When coach Dabo Swinney shed the interim label following the 2008 season, he placed a priority upon revamping and reorganizing recruiting.
"When we came together in January of '09, what we spent the majority of our time on was our recruiting process," Swinney told The Post and Courier earlier this year. "We put hours and hours into developing our system. Evaluation, scouting, the film process and so on."
Part of the change dealt with updating technology, allowing for greater efficiency in the recruiting process, said Clemson recruiting coordinator Jeff Scott.
"We are very organized," Scott said. "A lot of that has to do with technology. We're no longer carrying around DVDs or VCR tapes back to the house in big crates. We have it all networked. Coaches can do (video) evaluations while they are on a plane going to see a young man or show a recruit from an iPad.
"He (Swinney) makes recruiting a priority."
Thanks to intelligent mobile devices and central video data- bases now in place at many power-conference schools like Clemson, Swinney could have reviewed film on dozens of future or current prospects while making flights last week for final in-home visits. Once he entered a recruit's home, he could show them renderings of a completed West Zone or plans for an indoor practice facility on his iPad.
The technology and organization is also important toward being first.
If a program is the first to offer a recruit, the school typically has a better chance at earning a commitment.
"They remember that," Scott said.
Joe Craig and Kalon Davis are two examples from last year's class of prospects first offered by Clemson. Scott said Craig was offered after the staff watched just a handful of video clips.

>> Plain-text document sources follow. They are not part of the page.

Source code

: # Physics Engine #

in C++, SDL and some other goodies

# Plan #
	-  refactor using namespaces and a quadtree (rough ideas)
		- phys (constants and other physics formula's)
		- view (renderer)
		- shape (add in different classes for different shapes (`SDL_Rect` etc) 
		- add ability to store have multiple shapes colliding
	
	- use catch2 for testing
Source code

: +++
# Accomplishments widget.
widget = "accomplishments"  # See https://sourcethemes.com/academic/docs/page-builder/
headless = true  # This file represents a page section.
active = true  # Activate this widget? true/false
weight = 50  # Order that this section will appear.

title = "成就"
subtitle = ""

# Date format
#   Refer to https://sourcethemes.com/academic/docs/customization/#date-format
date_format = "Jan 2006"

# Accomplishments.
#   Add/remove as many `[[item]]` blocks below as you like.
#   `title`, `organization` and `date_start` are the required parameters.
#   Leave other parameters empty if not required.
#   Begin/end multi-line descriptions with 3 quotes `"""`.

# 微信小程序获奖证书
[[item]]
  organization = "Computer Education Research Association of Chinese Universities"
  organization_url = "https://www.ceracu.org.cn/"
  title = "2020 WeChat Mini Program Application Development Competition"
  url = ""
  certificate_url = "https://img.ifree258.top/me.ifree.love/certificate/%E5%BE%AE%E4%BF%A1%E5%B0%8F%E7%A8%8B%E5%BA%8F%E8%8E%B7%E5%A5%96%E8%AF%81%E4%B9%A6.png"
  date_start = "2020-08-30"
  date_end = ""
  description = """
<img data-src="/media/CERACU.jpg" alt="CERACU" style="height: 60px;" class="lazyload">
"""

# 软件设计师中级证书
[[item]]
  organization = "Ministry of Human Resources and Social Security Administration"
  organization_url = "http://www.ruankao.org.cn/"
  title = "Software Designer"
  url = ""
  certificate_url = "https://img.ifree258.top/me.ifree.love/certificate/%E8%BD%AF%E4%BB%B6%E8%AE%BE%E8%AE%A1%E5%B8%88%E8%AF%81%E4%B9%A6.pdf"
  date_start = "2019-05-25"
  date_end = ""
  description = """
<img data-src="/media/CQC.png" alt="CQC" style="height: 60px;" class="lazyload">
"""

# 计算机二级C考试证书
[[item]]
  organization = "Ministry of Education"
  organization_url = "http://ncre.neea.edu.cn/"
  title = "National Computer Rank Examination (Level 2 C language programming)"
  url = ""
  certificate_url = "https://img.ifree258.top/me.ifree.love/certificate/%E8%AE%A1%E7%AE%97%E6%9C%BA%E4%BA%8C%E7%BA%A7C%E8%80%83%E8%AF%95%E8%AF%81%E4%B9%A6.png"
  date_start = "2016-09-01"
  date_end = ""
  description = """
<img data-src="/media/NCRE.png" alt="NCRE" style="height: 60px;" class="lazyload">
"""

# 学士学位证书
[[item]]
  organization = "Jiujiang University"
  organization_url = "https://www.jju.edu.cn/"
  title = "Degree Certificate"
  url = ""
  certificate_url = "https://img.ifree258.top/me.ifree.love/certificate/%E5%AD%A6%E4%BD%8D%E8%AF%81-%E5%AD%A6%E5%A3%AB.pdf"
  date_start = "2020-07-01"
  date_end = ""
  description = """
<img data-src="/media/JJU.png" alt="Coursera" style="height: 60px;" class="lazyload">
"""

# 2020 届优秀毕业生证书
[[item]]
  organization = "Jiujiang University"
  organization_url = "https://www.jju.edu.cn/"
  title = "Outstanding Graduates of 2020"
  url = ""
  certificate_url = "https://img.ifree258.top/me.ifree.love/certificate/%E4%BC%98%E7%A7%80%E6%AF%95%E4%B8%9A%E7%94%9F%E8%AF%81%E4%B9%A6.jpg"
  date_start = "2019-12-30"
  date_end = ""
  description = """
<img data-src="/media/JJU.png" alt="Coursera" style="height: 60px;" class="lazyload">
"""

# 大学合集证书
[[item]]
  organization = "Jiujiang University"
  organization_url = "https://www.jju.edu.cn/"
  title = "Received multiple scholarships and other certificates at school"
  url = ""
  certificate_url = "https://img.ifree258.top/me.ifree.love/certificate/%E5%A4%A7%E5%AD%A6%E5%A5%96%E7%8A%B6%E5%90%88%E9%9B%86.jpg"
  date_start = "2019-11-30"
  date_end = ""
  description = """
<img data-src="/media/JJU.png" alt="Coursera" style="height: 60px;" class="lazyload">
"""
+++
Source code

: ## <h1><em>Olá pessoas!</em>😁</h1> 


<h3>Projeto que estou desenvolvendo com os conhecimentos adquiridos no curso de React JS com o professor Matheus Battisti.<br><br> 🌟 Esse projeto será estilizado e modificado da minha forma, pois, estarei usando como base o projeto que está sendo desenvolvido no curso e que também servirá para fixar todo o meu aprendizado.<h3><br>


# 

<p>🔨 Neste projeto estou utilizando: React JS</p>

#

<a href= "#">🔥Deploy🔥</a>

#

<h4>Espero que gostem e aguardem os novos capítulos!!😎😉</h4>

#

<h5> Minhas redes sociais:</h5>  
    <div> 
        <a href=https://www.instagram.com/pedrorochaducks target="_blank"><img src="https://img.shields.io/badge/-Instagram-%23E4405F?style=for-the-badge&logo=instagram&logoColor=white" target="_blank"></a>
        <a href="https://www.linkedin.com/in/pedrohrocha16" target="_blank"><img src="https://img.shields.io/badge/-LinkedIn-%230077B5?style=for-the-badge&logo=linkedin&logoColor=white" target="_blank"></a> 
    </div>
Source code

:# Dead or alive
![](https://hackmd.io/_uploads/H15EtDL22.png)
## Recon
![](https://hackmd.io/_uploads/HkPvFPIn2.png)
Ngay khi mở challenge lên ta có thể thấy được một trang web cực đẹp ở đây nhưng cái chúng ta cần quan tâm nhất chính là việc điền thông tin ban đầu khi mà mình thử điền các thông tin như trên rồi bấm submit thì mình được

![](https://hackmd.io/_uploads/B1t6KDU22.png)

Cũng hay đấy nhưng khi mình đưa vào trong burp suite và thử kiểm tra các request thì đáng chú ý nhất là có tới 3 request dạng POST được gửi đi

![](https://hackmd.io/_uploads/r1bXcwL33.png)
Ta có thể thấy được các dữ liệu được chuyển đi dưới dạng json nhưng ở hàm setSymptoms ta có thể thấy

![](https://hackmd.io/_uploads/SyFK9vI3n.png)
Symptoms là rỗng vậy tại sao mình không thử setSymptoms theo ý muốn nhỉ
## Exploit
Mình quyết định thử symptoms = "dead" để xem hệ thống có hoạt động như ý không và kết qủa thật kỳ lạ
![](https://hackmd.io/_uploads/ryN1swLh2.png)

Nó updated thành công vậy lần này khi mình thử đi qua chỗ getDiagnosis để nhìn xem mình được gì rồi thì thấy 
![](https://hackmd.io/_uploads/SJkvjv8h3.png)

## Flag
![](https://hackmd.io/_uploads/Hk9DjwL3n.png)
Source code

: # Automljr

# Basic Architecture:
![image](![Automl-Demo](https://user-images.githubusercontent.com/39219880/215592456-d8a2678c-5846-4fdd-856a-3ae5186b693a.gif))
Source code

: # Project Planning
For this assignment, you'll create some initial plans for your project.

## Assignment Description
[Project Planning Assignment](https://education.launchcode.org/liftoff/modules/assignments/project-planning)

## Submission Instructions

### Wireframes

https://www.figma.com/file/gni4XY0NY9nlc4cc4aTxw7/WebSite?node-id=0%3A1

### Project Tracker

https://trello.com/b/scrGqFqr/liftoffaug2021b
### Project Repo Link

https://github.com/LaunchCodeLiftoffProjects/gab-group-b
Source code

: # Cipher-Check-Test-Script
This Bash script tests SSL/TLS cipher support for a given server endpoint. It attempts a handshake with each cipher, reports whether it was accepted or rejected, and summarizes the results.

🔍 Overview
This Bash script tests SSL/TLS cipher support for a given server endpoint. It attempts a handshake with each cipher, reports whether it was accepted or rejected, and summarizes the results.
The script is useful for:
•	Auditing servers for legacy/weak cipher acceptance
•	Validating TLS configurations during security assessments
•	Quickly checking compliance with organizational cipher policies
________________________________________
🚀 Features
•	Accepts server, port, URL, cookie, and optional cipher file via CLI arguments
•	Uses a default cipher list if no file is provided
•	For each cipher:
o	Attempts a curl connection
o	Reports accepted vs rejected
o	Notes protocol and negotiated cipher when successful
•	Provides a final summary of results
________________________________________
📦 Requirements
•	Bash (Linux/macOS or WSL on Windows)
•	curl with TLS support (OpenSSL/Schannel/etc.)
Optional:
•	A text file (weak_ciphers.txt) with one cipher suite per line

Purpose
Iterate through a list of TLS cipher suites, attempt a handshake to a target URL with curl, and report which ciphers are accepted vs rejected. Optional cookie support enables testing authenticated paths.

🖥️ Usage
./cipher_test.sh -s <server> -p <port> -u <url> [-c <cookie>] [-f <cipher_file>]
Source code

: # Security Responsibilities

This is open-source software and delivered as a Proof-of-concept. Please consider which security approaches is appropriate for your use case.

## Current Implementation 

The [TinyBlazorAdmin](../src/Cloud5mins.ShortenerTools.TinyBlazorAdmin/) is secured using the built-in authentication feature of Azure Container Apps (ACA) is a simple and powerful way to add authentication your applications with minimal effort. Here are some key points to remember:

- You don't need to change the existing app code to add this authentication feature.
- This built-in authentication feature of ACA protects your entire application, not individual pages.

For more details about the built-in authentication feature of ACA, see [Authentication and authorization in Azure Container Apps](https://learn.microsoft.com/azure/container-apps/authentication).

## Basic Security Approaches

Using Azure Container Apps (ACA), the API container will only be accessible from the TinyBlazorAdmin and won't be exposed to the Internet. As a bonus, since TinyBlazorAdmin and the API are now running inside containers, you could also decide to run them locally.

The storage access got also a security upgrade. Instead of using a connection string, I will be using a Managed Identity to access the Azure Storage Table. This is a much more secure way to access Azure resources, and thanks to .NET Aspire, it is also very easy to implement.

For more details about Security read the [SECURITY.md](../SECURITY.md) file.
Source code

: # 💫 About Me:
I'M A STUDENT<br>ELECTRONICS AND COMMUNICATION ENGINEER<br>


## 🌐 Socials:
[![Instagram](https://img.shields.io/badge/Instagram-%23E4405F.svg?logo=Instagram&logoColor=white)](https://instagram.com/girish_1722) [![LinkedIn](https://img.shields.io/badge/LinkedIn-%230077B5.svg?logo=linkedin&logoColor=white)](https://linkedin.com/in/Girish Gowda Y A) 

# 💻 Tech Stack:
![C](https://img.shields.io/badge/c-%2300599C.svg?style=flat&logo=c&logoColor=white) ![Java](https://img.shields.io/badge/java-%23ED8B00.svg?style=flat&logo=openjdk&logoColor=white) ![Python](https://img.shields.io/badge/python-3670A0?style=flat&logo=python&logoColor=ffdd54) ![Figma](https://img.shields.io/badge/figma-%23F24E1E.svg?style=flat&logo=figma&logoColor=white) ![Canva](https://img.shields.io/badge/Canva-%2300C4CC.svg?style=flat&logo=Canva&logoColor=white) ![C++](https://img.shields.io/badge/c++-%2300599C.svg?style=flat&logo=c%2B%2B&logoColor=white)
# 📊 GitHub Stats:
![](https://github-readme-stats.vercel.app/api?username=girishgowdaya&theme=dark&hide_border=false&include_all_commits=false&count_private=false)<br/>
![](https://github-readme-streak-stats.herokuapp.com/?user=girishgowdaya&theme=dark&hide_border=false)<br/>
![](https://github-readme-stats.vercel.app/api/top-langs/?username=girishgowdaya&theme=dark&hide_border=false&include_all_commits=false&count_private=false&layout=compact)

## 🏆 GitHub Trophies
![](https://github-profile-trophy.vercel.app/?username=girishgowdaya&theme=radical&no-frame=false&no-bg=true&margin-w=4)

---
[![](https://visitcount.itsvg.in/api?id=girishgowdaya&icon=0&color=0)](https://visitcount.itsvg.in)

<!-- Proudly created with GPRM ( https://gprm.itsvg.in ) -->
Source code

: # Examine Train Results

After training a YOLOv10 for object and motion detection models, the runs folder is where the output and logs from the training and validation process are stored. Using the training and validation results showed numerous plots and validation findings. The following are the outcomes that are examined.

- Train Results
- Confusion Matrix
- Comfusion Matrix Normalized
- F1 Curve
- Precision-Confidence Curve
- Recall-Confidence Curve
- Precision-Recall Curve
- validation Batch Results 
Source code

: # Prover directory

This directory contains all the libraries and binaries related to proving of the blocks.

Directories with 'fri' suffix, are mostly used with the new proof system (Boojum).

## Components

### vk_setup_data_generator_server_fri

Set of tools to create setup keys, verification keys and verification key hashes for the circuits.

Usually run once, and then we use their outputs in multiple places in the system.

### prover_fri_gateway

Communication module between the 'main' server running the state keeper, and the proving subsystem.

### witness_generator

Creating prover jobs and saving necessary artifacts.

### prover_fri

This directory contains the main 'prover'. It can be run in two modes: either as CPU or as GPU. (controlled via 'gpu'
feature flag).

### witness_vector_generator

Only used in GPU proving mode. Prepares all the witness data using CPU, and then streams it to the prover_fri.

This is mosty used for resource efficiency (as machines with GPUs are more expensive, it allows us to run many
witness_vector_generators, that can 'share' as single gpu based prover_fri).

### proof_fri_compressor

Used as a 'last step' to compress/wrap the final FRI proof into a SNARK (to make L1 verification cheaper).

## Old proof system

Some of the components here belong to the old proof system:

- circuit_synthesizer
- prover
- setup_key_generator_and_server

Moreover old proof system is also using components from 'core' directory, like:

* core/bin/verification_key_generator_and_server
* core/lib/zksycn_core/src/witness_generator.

By being better organized thanks to in part new technology, and new support staff, Clemson can review more tape of more prospects allowing the Tigers a better chance of finding an undervalued prospect to offer first.
"It's easy to offer a prospect who already has 10 or 12 ACC or SEC offers," Scott said. "We've done a good job of evaluating everything in our office from when the video first arrives to being one of the first schools to offer.
"You have to believe in your evaluation process, you have to have it organized, you have to have everyone on the same page … When looking at ninth- and 10th-graders, we are not afraid to put our name on the line."
If things go according to plan today, Clemson will have its sixth consensus top 25 class since 2002, second only to Florida State in the ACC.
"The quickest way to improve your football team is through recruiting," Scott said. "Do it the right way and you will provide dividends in the future."
And doing it the right way for many programs means residing on the cutting edge.